The expected output is the full data, repeated exactly, without pictures.

--- Collected data ---
◇ ◇ ◇ ◇ ◇ ◇ ◇
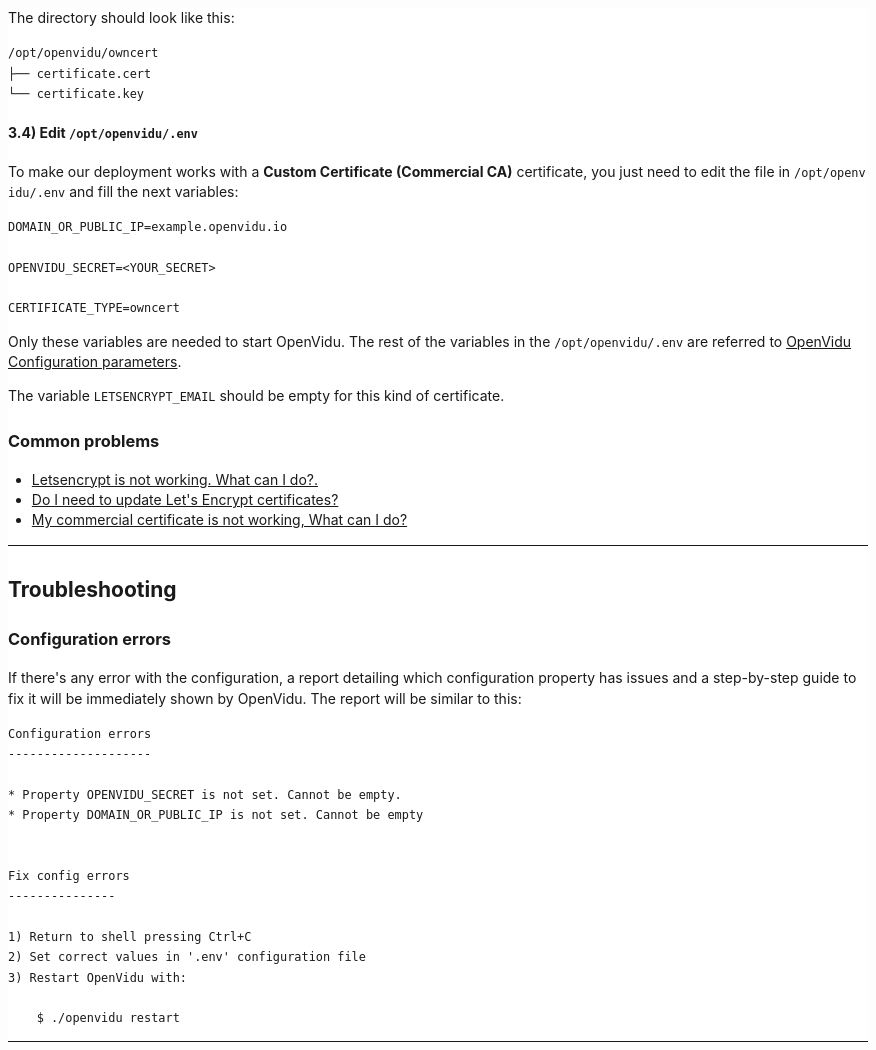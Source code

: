 The directory should look like this:

```
/opt/openvidu/owncert
├── certificate.cert
└── certificate.key
```

#### 3.4) Edit `/opt/openvidu/.env` 

To make our deployment works with a **Custom Certificate (Commercial CA)** certificate, you just need to edit the file in `/opt/openvidu/.env` and fill the next variables:

```
DOMAIN_OR_PUBLIC_IP=example.openvidu.io

OPENVIDU_SECRET=<YOUR_SECRET>

CERTIFICATE_TYPE=owncert
```

Only these variables are needed to start OpenVidu. The rest of the variables in the `/opt/openvidu/.env` are referred to [OpenVidu Configuration parameters](reference-docs/openvidu-config/). 

The variable `LETSENCRYPT_EMAIL` should be empty for this kind of certificate.


### Common problems

- [Letsencrypt is not working. What can I do?.](troubleshooting/#14-deployment-with-lets-encrypt-is-not-working)
- [Do I need to update Let's Encrypt certificates?](troubleshooting/#15-do-i-need-to-update-lets-encrypt-certificates) 
- [My commercial certificate is not working, What can I do?](troubleshooting/#16-my-commercial-certificate-is-not-working-what-can-i-do)

---

## Troubleshooting

### Configuration errors

If there's any error with the configuration, a report detailing which configuration property has issues and a step-by-step guide to fix it will be immediately shown by OpenVidu. The report will be similar to this:

```console
Configuration errors
--------------------

* Property OPENVIDU_SECRET is not set. Cannot be empty.
* Property DOMAIN_OR_PUBLIC_IP is not set. Cannot be empty


Fix config errors
---------------

1) Return to shell pressing Ctrl+C
2) Set correct values in '.env' configuration file
3) Restart OpenVidu with:

    $ ./openvidu restart
```

---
◇ ◇ ◇ ◇ ◇ ◇ ◇
--- ANSWER BOX ---
Source code

: The directory should look like this:

```
/opt/openvidu/owncert
├── certificate.cert
└── certificate.key
```

#### 3.4) Edit `/opt/openvidu/.env` 

To make our deployment works with a **Custom Certificate (Commercial CA)** certificate, you just need to edit the file in `/opt/openvidu/.env` and fill the next variables:

```
DOMAIN_OR_PUBLIC_IP=example.openvidu.io

OPENVIDU_SECRET=<YOUR_SECRET>

CERTIFICATE_TYPE=owncert
```

Only these variables are needed to start OpenVidu. The rest of the variables in the `/opt/openvidu/.env` are referred to [OpenVidu Configuration parameters](reference-docs/openvidu-config/). 

The variable `LETSENCRYPT_EMAIL` should be empty for this kind of certificate.


### Common problems

- [Letsencrypt is not working. What can I do?.](troubleshooting/#14-deployment-with-lets-encrypt-is-not-working)
- [Do I need to update Let's Encrypt certificates?](troubleshooting/#15-do-i-need-to-update-lets-encrypt-certificates) 
- [My commercial certificate is not working, What can I do?](troubleshooting/#16-my-commercial-certificate-is-not-working-what-can-i-do)

---

## Troubleshooting

### Configuration errors

If there's any error with the configuration, a report detailing which configuration property has issues and a step-by-step guide to fix it will be immediately shown by OpenVidu. The report will be similar to this:

```console
Configuration errors
--------------------

* Property OPENVIDU_SECRET is not set. Cannot be empty.
* Property DOMAIN_OR_PUBLIC_IP is not set. Cannot be empty


Fix config errors
---------------

1) Return to shell pressing Ctrl+C
2) Set correct values in '.env' configuration file
3) Restart OpenVidu with:

    $ ./openvidu restart
```

---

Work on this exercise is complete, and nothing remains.